**DATA TO PROCESS:**
= = = =

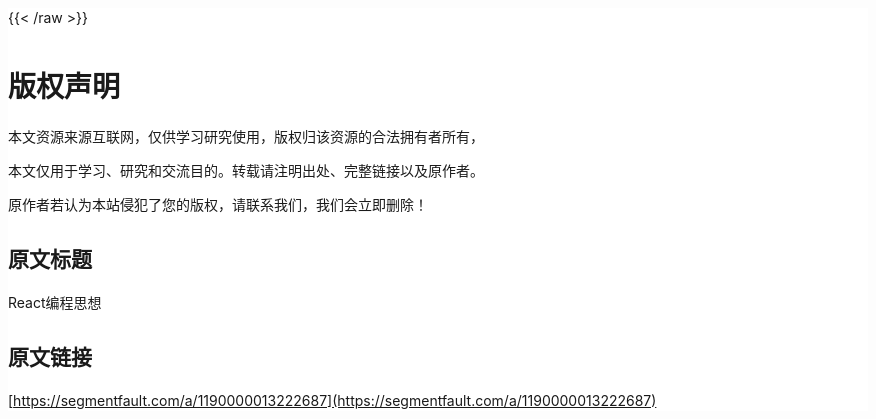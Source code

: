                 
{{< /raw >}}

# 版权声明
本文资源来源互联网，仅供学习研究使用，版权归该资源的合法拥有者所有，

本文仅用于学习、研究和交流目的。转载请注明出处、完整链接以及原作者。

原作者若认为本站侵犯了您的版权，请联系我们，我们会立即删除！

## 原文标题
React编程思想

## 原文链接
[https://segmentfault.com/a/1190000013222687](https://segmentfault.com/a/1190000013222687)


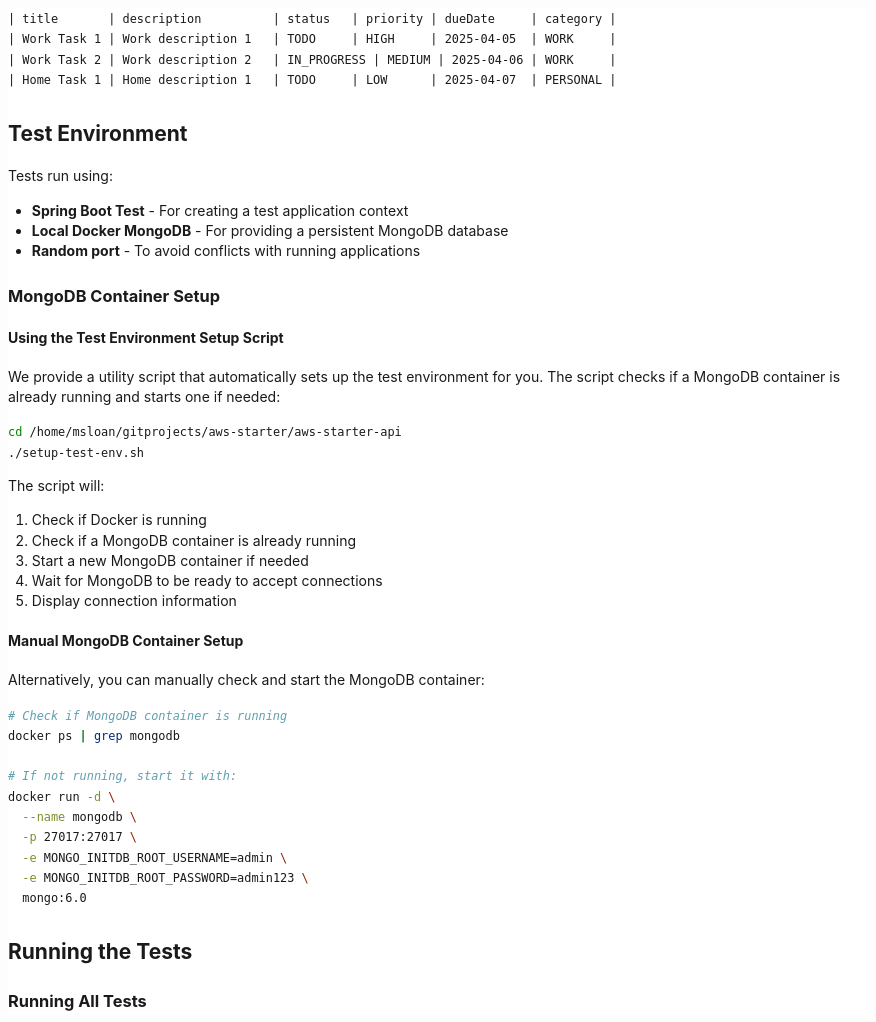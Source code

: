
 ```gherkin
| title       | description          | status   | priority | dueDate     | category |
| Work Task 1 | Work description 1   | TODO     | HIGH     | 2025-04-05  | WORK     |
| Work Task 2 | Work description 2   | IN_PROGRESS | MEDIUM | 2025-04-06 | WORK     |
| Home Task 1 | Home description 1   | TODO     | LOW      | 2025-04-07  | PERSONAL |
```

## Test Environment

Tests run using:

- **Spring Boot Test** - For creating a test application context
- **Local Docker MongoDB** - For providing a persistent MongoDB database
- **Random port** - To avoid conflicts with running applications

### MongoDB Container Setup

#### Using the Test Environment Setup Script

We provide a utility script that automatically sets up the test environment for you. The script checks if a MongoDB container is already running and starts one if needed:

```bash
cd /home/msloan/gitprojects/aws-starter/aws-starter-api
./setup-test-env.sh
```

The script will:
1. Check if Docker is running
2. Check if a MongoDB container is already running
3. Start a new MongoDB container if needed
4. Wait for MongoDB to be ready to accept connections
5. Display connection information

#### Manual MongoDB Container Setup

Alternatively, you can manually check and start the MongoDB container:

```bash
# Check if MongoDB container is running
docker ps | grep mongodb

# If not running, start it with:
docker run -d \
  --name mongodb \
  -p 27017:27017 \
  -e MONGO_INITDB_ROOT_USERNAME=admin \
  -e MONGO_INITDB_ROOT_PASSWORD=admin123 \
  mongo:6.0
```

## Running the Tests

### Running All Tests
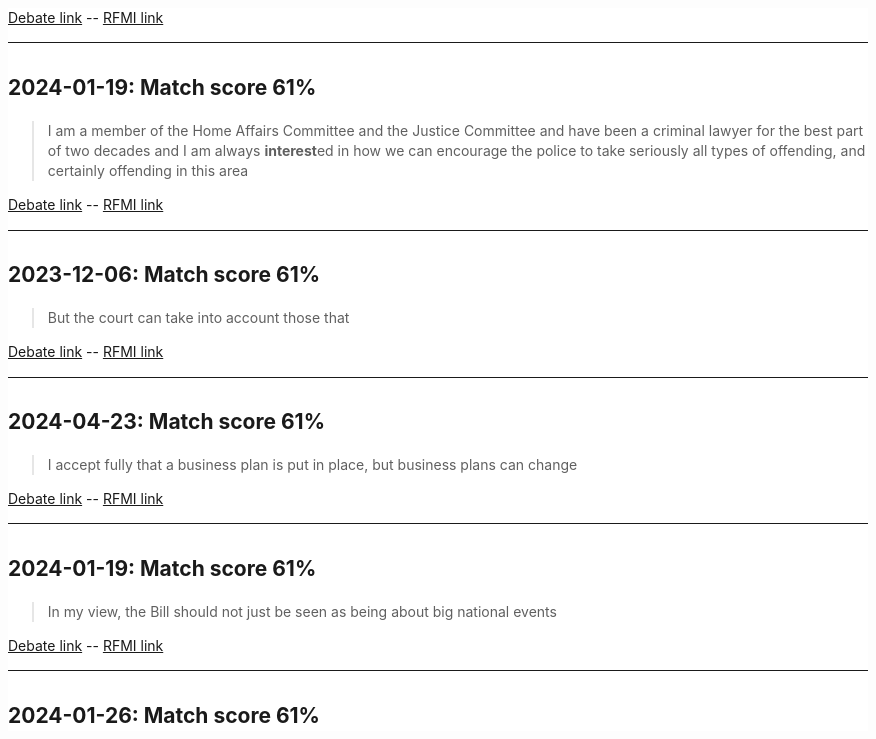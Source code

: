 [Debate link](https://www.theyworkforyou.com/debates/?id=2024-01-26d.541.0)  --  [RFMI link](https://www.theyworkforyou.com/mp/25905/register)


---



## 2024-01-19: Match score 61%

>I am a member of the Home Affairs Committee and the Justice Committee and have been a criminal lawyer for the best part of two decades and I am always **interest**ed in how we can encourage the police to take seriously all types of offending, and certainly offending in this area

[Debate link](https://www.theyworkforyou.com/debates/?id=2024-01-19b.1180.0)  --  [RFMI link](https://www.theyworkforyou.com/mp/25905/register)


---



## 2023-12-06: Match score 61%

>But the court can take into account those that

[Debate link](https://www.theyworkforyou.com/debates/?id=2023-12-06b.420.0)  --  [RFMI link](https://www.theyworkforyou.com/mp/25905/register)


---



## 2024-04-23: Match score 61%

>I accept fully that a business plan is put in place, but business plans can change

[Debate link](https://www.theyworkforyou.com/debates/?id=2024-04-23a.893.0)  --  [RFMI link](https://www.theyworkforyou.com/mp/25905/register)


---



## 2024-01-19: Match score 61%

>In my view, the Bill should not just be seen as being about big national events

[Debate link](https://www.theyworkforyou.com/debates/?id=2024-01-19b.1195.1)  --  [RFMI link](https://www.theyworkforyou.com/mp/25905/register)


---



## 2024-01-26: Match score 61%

= = = =

**EXERCISE BRIEF:**
Your reply should be the lines of the records from the start through the line with "#### Manual MongoDB Container Setup", copied word for word, pictures omitted.

**YOUR RESPONSE:**
Source code

:                 
{{< /raw >}}

# 版权声明
本文资源来源互联网，仅供学习研究使用，版权归该资源的合法拥有者所有，

本文仅用于学习、研究和交流目的。转载请注明出处、完整链接以及原作者。

原作者若认为本站侵犯了您的版权，请联系我们，我们会立即删除！

## 原文标题
React编程思想

## 原文链接
[https://segmentfault.com/a/1190000013222687](https://segmentfault.com/a/1190000013222687)


Source code

:
 ```gherkin
| title       | description          | status   | priority | dueDate     | category |
| Work Task 1 | Work description 1   | TODO     | HIGH     | 2025-04-05  | WORK     |
| Work Task 2 | Work description 2   | IN_PROGRESS | MEDIUM | 2025-04-06 | WORK     |
| Home Task 1 | Home description 1   | TODO     | LOW      | 2025-04-07  | PERSONAL |
```

## Test Environment

Tests run using:

- **Spring Boot Test** - For creating a test application context
- **Local Docker MongoDB** - For providing a persistent MongoDB database
- **Random port** - To avoid conflicts with running applications

### MongoDB Container Setup

#### Using the Test Environment Setup Script

We provide a utility script that automatically sets up the test environment for you. The script checks if a MongoDB container is already running and starts one if needed:

```bash
cd /home/msloan/gitprojects/aws-starter/aws-starter-api
./setup-test-env.sh
```

The script will:
1. Check if Docker is running
2. Check if a MongoDB container is already running
3. Start a new MongoDB container if needed
4. Wait for MongoDB to be ready to accept connections
5. Display connection information

#### Manual MongoDB Container Setup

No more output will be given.